On September 8, 2015, a grand jury indicted Appellant on charges of robbery, aggravated assault, carrying a firearm without a license, and carrying a firearm in public in Philadelphia. In addition, because Appellant was a convicted felon, he was indicted under Section 6105 for being a felon in possession of a firearm. The grand jury authorized the Commonwealth to file bills of information in accordance with the indictment.
On September 29, 2015, the Commonwealth filed bills of information that included the Section 6105 charge. On October 13, 2015, counsel for Appellant filed discovery requests on Appellant's behalf and an omnibus pretrial motion seeking dismissal of the indictment on several grounds. The omnibus motion expressly acknowledged that Appellant was charged under Section 6105.
Subsequently, the Commonwealth moved to consolidate the charges against Appellant's with the charges against another individual, Basil Johnson. The Commonwealth stated in this motion that Appellant was charged under Section 6105. On April 28, 2016, the court granted the motion for consolidation.
On November 27, 2016, Appellant filed a motion in limine requesting exclusion of the handgun in Williams' handbag that formed the basis for the Section 6105 charge. On November 28, 2016, the trial court denied Appellant's motion.
On November 29, 2016, the trial court granted a continuance after Appellant requested additional time to consider the Commonwealth's plea offer. Appellant's attorney conferred with Appellant, who declined the offer.
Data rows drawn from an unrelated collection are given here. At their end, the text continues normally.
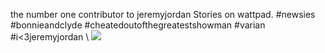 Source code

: the number one contributor to jeremyjordan Stories on wattpad. #newsies #bonnieandclyde #cheatedoutofthegreatestshowman #varian #i<3jeremyjordan \\
![](https://www.youtube.com/watch?v=XUlSmcY4JDw) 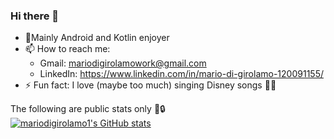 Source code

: ### Hi there 👋

- 📃Mainly Android and Kotlin enjoyer
- 📫 How to reach me:
  - Gmail: mariodigirolamowork@gmail.com
  - LinkedIn: https://www.linkedin.com/in/mario-di-girolamo-120091155/
- ⚡ Fun fact: I love (maybe too much) singing Disney songs 🧑‍🎤

The following are public stats only 👀🔒<br>
[![mariodigirolamo1's GitHub stats](https://github-readme-stats.vercel.app/api?username=mariodigirolamo1)](https://github.com/mariodigirolamo1/github-readme-stats)
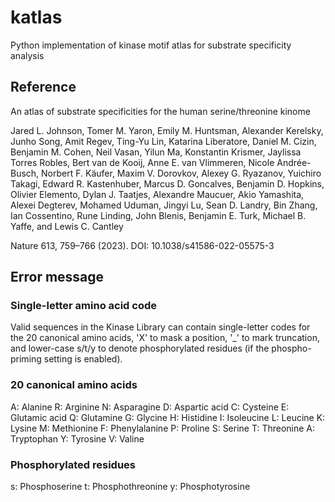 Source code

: # katlas
Python implementation of kinase motif atlas for substrate specificity analysis


## Reference

An atlas of substrate specificities for the human serine/threonine kinome

Jared L. Johnson, Tomer M. Yaron, Emily M. Huntsman, Alexander Kerelsky, Junho Song, Amit Regev, Ting-Yu Lin, Katarina Liberatore, Daniel M. Cizin, Benjamin M. Cohen, Neil Vasan, Yilun Ma, Konstantin Krismer, Jaylissa Torres Robles, Bert van de Kooij, Anne E. van Vlimmeren, Nicole Andrée-Busch, Norbert F. Käufer, Maxim V. Dorovkov, Alexey G. Ryazanov, Yuichiro Takagi, Edward R. Kastenhuber, Marcus D. Goncalves, Benjamin D. Hopkins, Olivier Elemento, Dylan J. Taatjes, Alexandre Maucuer, Akio Yamashita, Alexei Degterev, Mohamed Uduman, Jingyi Lu, Sean D. Landry, Bin Zhang, Ian Cossentino, Rune Linding, John Blenis, Benjamin E. Turk, Michael B. Yaffe, and Lewis C. Cantley

Nature 613, 759–766 (2023). DOI: 10.1038/s41586-022-05575-3

## Error message 

### Single-letter amino acid code
Valid sequences in the Kinase Library can contain single-letter codes for the 20 canonical amino acids, 'X' to mask a position, '_' to mark truncation, and lower-case s/t/y to denote phosphorylated residues (if the phospho-priming setting is enabled).

### 20 canonical amino acids
A: Alanine
R: Arginine
N: Asparagine
D: Aspartic acid
C: Cysteine
E: Glutamic acid
Q: Glutamine
G: Glycine
H: Histidine
I: Isoleucine
L: Leucine
K: Lysine
M: Methionine
F: Phenylalanine
P: Proline
S: Serine
T: Threonine
A: Tryptophan
Y: Tyrosine
V: Valine
### Phosphorylated residues
s: Phosphoserine
t: Phosphothreonine
y: Phosphotyrosine

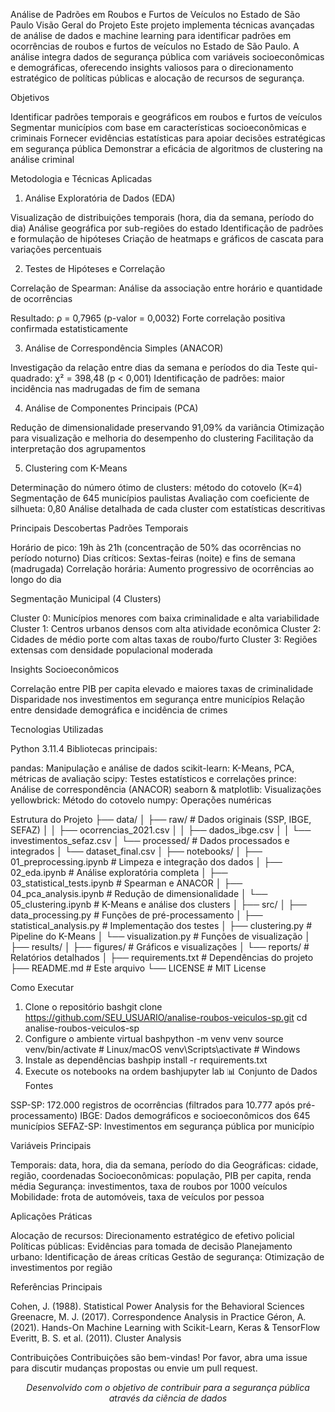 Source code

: Análise de Padrões em Roubos e Furtos de Veículos no Estado de São Paulo
Visão Geral do Projeto
Este projeto implementa técnicas avançadas de análise de dados e machine learning para identificar padrões em ocorrências de roubos e furtos de veículos no Estado de São Paulo. A análise integra dados de segurança pública com variáveis socioeconômicas e demográficas, oferecendo insights valiosos para o direcionamento estratégico de políticas públicas e alocação de recursos de segurança.

Objetivos

Identificar padrões temporais e geográficos em roubos e furtos de veículos
Segmentar municípios com base em características socioeconômicas e criminais
Fornecer evidências estatísticas para apoiar decisões estratégicas em segurança pública
Demonstrar a eficácia de algoritmos de clustering na análise criminal

Metodologia e Técnicas Aplicadas
1. Análise Exploratória de Dados (EDA)

Visualização de distribuições temporais (hora, dia da semana, período do dia)
Análise geográfica por sub-regiões do estado
Identificação de padrões e formulação de hipóteses
Criação de heatmaps e gráficos de cascata para variações percentuais

2. Testes de Hipóteses e Correlação

Correlação de Spearman: Análise da associação entre horário e quantidade de ocorrências

Resultado: ρ = 0,7965 (p-valor = 0,0032)
Forte correlação positiva confirmada estatisticamente



3. Análise de Correspondência Simples (ANACOR)

Investigação da relação entre dias da semana e períodos do dia
Teste qui-quadrado: χ² = 398,48 (p < 0,001)
Identificação de padrões: maior incidência nas madrugadas de fim de semana

4. Análise de Componentes Principais (PCA)

Redução de dimensionalidade preservando 91,09% da variância
Otimização para visualização e melhoria do desempenho do clustering
Facilitação da interpretação dos agrupamentos

5. Clustering com K-Means

Determinação do número ótimo de clusters: método do cotovelo (K=4)
Segmentação de 645 municípios paulistas
Avaliação com coeficiente de silhueta: 0,80
Análise detalhada de cada cluster com estatísticas descritivas

Principais Descobertas
Padrões Temporais

Horário de pico: 19h às 21h (concentração de 50% das ocorrências no período noturno)
Dias críticos: Sextas-feiras (noite) e fins de semana (madrugada)
Correlação horária: Aumento progressivo de ocorrências ao longo do dia

Segmentação Municipal (4 Clusters)

Cluster 0: Municípios menores com baixa criminalidade e alta variabilidade
Cluster 1: Centros urbanos densos com alta atividade econômica
Cluster 2: Cidades de médio porte com altas taxas de roubo/furto
Cluster 3: Regiões extensas com densidade populacional moderada

Insights Socioeconômicos

Correlação entre PIB per capita elevado e maiores taxas de criminalidade
Disparidade nos investimentos em segurança entre municípios
Relação entre densidade demográfica e incidência de crimes

Tecnologias Utilizadas

Python 3.11.4
Bibliotecas principais:

pandas: Manipulação e análise de dados
scikit-learn: K-Means, PCA, métricas de avaliação
scipy: Testes estatísticos e correlações
prince: Análise de correspondência (ANACOR)
seaborn & matplotlib: Visualizações
yellowbrick: Método do cotovelo
numpy: Operações numéricas



Estrutura do Projeto
├── data/
│   ├── raw/                    # Dados originais (SSP, IBGE, SEFAZ)
│   │   ├── ocorrencias_2021.csv
│   │   ├── dados_ibge.csv
│   │   └── investimentos_sefaz.csv
│   └── processed/              # Dados processados e integrados
│       └── dataset_final.csv
│
├── notebooks/
│   ├── 01_preprocessing.ipynb  # Limpeza e integração dos dados
│   ├── 02_eda.ipynb           # Análise exploratória completa
│   ├── 03_statistical_tests.ipynb  # Spearman e ANACOR
│   ├── 04_pca_analysis.ipynb  # Redução de dimensionalidade
│   └── 05_clustering.ipynb    # K-Means e análise dos clusters
│
├── src/
│   ├── data_processing.py     # Funções de pré-processamento
│   ├── statistical_analysis.py # Implementação dos testes
│   ├── clustering.py          # Pipeline do K-Means
│   └── visualization.py       # Funções de visualização
│
├── results/
│   ├── figures/               # Gráficos e visualizações
│   └── reports/               # Relatórios detalhados
│
├── requirements.txt           # Dependências do projeto
├── README.md                  # Este arquivo
└── LICENSE                    # MIT License

Como Executar
1. Clone o repositório
bashgit clone https://github.com/SEU_USUARIO/analise-roubos-veiculos-sp.git
cd analise-roubos-veiculos-sp
2. Configure o ambiente virtual
bashpython -m venv venv
source venv/bin/activate  # Linux/macOS
venv\Scripts\activate     # Windows
3. Instale as dependências
bashpip install -r requirements.txt
4. Execute os notebooks na ordem
bashjupyter lab
📊 Conjunto de Dados
Fontes

SSP-SP: 172.000 registros de ocorrências (filtrados para 10.777 após pré-processamento)
IBGE: Dados demográficos e socioeconômicos dos 645 municípios
SEFAZ-SP: Investimentos em segurança pública por município

Variáveis Principais

Temporais: data, hora, dia da semana, período do dia
Geográficas: cidade, região, coordenadas
Socioeconômicas: população, PIB per capita, renda média
Segurança: investimentos, taxa de roubos por 1000 veículos
Mobilidade: frota de automóveis, taxa de veículos por pessoa

Aplicações Práticas

Alocação de recursos: Direcionamento estratégico de efetivo policial
Políticas públicas: Evidências para tomada de decisão
Planejamento urbano: Identificação de áreas críticas
Gestão de segurança: Otimização de investimentos por região

Referências Principais

Cohen, J. (1988). Statistical Power Analysis for the Behavioral Sciences
Greenacre, M. J. (2017). Correspondence Analysis in Practice
Géron, A. (2021). Hands-On Machine Learning with Scikit-Learn, Keras & TensorFlow
Everitt, B. S. et al. (2011). Cluster Analysis

Contribuições
Contribuições são bem-vindas! Por favor, abra uma issue para discutir mudanças propostas ou envie um pull request.


<p align="center">
  <i>Desenvolvido com o objetivo de contribuir para a segurança pública através da ciência de dados</i>
</p>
On March 6, 2017, following jury selection, but outside the presence of the jury, the court discussed the plea offer with Appellant. The court stated that the Commonwealth offered a sentence of seven to *463fourteen years' imprisonment for aggravated assault followed by six years' probation on the Section 6105 charge. N.T., 3/6/17, at 3-4. The court further informed Appellant of the maximum sentence that he could receive on all the charges upon which the Commonwealth was proceeding, including five to ten years' imprisonment for violating Section 6105. The colloquy was as follows:
THE COURT: Now, let's talk a little bit about your charges. The Commonwealth is proceeding to trial on aggravated assault and robbery both as felonies of the first degree ... [carrying a firearm without a license and carrying a firearm in public in Philadelphia] graded as a felony of the third degree [and] misdemeanor of the first degree, respect[ive]ly, and possessing a criminal instrument. Aggravated assault and robbery have a statutory maximum of 10 to 20 years' incarceration. The violation of the Uniform Firearms Act, [for carrying a firearm without a license has] a maximum of 3½ to 7 years' incarceration, [carrying a firearm in public in Philadelphia], 2½ to 5 years' incarceration; possessing a criminal instrument, 2½ to 5 years' incarceration. And actually, [ Section] 6105 is not on this list. The maximum for that is 5 to 10 [years' imprisonment]. Is that correct?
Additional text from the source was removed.